___ Dataset records
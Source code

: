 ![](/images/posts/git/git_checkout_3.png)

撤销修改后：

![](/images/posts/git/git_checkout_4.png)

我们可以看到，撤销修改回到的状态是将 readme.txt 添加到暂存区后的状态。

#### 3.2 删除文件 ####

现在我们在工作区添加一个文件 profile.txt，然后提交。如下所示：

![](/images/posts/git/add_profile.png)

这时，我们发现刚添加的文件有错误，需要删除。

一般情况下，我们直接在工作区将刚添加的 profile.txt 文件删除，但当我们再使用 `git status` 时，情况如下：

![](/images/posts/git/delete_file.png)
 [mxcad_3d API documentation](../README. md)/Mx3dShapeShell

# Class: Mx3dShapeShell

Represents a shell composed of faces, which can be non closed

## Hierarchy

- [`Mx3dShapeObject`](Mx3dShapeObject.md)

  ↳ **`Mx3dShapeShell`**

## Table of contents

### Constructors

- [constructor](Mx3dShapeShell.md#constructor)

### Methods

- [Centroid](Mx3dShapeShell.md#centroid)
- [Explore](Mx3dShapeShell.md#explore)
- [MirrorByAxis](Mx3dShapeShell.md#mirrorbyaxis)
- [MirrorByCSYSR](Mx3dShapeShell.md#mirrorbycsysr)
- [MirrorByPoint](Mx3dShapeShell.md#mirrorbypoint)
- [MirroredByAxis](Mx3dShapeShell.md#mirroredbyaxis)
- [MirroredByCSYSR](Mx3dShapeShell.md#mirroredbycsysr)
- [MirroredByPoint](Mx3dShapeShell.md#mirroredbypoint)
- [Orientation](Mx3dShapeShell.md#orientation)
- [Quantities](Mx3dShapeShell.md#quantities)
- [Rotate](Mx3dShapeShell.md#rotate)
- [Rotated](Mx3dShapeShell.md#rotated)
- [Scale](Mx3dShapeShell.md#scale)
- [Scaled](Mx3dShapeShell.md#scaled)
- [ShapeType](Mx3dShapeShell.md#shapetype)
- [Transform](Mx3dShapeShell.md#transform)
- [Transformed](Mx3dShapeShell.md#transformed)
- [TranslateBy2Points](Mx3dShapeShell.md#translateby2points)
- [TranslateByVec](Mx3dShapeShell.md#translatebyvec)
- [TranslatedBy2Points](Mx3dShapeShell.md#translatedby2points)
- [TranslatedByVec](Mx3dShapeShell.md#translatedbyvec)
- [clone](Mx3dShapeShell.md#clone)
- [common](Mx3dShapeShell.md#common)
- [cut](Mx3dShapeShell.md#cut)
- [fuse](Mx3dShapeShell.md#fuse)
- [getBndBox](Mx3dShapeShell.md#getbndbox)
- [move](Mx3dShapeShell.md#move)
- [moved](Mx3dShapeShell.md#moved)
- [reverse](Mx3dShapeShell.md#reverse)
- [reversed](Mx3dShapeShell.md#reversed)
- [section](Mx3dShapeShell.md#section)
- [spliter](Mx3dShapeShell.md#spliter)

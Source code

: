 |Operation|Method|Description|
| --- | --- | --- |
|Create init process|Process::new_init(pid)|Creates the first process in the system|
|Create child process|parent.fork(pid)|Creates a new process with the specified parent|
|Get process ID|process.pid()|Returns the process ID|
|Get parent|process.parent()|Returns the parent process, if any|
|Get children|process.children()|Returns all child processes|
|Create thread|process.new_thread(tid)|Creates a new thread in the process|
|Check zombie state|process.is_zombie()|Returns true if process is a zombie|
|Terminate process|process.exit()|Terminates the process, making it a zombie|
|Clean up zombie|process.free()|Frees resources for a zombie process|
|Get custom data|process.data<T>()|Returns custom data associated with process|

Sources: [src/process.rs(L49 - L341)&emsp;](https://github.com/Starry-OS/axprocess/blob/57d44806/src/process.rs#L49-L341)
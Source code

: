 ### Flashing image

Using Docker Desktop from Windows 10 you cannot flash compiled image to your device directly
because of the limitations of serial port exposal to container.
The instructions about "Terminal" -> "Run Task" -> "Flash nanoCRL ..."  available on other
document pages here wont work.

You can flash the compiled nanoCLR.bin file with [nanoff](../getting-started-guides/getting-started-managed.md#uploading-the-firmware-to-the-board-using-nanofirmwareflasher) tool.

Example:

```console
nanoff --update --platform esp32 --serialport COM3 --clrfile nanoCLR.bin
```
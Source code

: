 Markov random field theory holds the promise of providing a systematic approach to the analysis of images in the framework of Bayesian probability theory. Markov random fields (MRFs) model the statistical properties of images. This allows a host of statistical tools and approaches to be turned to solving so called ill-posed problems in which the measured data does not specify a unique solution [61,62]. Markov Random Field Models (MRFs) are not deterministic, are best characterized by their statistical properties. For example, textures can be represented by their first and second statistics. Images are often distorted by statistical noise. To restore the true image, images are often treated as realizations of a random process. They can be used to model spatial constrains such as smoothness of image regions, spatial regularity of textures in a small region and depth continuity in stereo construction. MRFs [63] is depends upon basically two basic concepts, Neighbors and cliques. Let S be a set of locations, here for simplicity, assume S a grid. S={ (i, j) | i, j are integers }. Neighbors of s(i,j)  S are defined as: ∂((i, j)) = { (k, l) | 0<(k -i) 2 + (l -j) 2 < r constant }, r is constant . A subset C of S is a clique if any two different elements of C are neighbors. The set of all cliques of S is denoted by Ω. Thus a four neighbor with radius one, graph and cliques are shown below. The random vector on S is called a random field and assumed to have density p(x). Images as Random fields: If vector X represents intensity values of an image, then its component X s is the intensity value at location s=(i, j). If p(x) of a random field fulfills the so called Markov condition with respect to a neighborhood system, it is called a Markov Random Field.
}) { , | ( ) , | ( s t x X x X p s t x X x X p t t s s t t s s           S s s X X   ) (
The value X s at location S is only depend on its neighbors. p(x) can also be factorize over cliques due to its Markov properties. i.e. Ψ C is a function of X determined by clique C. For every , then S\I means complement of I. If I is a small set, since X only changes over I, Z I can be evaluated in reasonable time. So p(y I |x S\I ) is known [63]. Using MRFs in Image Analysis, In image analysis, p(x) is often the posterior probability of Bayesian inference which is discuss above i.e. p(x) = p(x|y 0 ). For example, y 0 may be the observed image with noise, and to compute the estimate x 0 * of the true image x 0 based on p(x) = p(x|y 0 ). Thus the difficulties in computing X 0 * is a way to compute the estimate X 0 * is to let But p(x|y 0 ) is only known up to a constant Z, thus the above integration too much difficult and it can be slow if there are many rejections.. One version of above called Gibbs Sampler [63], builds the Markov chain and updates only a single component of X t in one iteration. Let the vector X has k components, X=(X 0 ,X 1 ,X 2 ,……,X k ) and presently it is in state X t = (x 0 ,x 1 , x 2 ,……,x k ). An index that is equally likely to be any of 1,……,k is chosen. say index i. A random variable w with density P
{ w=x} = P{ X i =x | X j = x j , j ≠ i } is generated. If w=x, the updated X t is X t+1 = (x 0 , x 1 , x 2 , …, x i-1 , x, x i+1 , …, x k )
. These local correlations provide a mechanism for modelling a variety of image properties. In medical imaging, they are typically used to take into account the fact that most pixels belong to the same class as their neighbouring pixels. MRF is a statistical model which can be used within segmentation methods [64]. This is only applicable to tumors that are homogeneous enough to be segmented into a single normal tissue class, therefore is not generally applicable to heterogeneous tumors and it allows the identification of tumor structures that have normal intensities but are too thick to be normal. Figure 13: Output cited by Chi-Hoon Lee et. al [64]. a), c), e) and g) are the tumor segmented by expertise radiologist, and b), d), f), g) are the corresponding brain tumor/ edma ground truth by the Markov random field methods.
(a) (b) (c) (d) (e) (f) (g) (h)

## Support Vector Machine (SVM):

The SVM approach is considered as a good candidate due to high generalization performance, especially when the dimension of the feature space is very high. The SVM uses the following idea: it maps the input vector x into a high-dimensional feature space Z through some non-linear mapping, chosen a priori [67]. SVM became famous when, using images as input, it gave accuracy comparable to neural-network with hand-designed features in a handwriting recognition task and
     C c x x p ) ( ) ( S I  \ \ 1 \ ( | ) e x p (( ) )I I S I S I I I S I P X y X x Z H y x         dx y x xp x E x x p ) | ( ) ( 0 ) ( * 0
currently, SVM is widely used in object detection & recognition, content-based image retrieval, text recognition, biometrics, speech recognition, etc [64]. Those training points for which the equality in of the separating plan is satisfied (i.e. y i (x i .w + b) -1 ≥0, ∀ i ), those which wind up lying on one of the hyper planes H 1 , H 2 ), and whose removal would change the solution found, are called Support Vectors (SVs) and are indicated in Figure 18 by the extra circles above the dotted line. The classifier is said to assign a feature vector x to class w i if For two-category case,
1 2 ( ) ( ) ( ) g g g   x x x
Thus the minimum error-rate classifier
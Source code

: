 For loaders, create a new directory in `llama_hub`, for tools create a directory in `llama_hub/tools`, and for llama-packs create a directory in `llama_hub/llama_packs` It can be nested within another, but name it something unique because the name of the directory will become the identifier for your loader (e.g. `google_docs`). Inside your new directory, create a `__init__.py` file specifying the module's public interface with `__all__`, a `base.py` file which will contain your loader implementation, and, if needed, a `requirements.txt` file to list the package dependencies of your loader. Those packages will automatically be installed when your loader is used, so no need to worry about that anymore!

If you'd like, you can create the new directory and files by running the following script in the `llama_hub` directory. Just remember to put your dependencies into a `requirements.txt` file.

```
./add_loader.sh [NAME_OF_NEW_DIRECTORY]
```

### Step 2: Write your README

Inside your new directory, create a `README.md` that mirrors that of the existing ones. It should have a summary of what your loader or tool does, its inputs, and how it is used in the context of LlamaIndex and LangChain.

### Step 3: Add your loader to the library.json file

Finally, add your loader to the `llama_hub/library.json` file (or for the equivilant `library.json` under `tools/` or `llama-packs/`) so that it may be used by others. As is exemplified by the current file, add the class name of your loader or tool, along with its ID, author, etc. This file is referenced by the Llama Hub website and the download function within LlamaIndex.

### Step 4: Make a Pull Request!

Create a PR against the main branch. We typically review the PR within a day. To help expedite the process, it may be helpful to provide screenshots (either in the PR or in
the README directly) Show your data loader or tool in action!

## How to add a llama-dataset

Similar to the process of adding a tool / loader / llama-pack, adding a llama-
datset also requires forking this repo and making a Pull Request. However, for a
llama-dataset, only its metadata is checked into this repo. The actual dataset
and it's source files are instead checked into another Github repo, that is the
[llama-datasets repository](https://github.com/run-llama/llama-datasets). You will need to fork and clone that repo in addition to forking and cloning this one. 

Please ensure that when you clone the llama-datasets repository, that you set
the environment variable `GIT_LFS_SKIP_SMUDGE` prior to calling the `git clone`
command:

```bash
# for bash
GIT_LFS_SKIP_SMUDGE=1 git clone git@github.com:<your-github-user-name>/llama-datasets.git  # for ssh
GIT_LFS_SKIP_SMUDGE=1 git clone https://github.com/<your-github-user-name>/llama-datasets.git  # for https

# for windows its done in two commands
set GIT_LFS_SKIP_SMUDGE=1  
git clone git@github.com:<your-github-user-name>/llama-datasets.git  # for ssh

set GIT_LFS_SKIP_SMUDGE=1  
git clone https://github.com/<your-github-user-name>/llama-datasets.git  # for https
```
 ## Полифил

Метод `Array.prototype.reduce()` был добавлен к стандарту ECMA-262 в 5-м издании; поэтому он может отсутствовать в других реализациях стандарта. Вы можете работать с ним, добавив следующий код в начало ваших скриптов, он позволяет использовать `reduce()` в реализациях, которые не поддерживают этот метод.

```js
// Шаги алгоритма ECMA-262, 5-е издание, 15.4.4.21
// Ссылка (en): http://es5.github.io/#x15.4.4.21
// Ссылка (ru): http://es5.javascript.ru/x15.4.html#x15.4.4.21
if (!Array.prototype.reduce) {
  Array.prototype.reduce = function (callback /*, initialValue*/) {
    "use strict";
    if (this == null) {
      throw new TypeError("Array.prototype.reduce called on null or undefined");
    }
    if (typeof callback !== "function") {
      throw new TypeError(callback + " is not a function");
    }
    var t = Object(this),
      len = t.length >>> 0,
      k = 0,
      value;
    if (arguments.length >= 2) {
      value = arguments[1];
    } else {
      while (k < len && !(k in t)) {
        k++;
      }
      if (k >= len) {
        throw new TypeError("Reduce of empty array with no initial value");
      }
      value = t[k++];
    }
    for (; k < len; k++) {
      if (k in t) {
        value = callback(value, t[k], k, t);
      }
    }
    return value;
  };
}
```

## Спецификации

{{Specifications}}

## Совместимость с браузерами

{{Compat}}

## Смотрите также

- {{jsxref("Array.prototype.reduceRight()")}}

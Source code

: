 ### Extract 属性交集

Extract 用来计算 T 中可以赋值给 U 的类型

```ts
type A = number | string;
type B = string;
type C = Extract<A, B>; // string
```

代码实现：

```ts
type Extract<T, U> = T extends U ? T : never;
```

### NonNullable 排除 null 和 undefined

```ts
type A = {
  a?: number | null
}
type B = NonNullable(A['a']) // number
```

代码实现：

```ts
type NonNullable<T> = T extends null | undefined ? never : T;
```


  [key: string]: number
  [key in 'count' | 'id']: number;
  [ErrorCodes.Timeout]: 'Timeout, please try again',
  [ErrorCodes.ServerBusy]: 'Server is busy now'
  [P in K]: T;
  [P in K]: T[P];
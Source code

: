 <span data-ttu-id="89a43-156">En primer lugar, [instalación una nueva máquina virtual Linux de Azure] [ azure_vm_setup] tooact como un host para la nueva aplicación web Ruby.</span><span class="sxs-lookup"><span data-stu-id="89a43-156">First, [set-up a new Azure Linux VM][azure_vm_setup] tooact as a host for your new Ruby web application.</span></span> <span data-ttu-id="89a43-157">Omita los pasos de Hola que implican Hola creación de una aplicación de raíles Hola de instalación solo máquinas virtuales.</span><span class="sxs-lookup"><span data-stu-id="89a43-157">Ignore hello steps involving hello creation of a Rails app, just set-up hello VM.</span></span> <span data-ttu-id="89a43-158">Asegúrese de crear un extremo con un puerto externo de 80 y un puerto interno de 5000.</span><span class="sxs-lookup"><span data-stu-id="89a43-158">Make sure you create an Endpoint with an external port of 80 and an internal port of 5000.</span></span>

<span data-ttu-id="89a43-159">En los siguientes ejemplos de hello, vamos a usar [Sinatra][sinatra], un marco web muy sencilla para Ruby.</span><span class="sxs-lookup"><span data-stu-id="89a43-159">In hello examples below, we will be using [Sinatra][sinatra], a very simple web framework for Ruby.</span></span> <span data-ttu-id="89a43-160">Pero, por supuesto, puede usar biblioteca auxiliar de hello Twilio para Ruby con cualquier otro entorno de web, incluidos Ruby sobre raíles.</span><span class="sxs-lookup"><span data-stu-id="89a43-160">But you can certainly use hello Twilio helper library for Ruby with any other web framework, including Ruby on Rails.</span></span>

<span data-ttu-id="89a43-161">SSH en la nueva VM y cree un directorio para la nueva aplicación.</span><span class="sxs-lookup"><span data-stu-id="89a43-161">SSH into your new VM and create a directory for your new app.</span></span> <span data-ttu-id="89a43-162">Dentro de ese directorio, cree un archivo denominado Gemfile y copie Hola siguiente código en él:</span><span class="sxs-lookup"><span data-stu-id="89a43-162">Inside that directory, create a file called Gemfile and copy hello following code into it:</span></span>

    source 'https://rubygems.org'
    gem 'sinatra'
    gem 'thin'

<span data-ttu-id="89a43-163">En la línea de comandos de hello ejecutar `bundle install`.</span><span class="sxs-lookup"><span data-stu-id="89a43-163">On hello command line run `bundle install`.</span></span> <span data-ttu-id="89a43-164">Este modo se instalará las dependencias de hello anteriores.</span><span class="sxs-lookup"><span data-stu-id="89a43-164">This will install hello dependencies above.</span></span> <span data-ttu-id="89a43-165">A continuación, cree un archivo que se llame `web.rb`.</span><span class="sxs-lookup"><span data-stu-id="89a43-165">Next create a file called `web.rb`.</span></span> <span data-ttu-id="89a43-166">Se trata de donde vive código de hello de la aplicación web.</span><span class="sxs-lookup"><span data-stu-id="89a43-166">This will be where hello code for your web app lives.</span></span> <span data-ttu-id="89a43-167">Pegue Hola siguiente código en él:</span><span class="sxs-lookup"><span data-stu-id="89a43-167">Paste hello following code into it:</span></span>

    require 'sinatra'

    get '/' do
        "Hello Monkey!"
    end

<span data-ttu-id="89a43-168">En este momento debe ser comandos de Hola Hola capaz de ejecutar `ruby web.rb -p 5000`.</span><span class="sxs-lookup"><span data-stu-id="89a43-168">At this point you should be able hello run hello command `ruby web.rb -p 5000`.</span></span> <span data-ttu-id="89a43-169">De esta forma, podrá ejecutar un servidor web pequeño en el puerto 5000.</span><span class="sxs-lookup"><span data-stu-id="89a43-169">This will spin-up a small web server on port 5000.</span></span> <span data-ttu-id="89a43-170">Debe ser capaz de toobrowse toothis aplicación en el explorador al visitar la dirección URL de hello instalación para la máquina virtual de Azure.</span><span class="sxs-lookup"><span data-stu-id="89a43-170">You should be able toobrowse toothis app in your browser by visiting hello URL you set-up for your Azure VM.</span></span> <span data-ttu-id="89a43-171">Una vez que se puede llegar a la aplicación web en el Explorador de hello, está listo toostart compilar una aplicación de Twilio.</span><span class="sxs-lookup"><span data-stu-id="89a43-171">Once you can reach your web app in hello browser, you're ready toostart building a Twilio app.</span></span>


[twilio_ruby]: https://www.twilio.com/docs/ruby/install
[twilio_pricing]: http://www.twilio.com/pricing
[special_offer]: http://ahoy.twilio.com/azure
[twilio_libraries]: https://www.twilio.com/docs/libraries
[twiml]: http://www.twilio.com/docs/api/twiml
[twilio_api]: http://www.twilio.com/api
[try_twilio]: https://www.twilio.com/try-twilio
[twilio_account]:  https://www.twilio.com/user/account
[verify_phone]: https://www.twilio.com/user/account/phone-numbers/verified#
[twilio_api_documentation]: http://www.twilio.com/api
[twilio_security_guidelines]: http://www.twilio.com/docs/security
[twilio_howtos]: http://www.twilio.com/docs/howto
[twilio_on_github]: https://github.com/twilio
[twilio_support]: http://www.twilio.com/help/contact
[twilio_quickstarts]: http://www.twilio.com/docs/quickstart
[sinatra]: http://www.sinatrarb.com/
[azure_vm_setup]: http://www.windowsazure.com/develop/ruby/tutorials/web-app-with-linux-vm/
______
• Task details
Above are the entries. Quote exactly the lines from the one bearing "process, if any|" through the one bearing "because of the".

• Answer section
|Get parent|process.parent()|Returns the parent process, if any|
|Get children|process.children()|Returns all child processes|
|Create thread|process.new_thread(tid)|Creates a new thread in the process|
|Check zombie state|process.is_zombie()|Returns true if process is a zombie|
|Terminate process|process.exit()|Terminates the process, making it a zombie|
|Clean up zombie|process.free()|Frees resources for a zombie process|
|Get custom data|process.data<T>()|Returns custom data associated with process|

Sources: [src/process.rs(L49 - L341)&emsp;](https://github.com/Starry-OS/axprocess/blob/57d44806/src/process.rs#L49-L341)
Source code

: ### Flashing image

Using Docker Desktop from Windows 10 you cannot flash compiled image to your device directly
because of the limitations of serial port exposal to container.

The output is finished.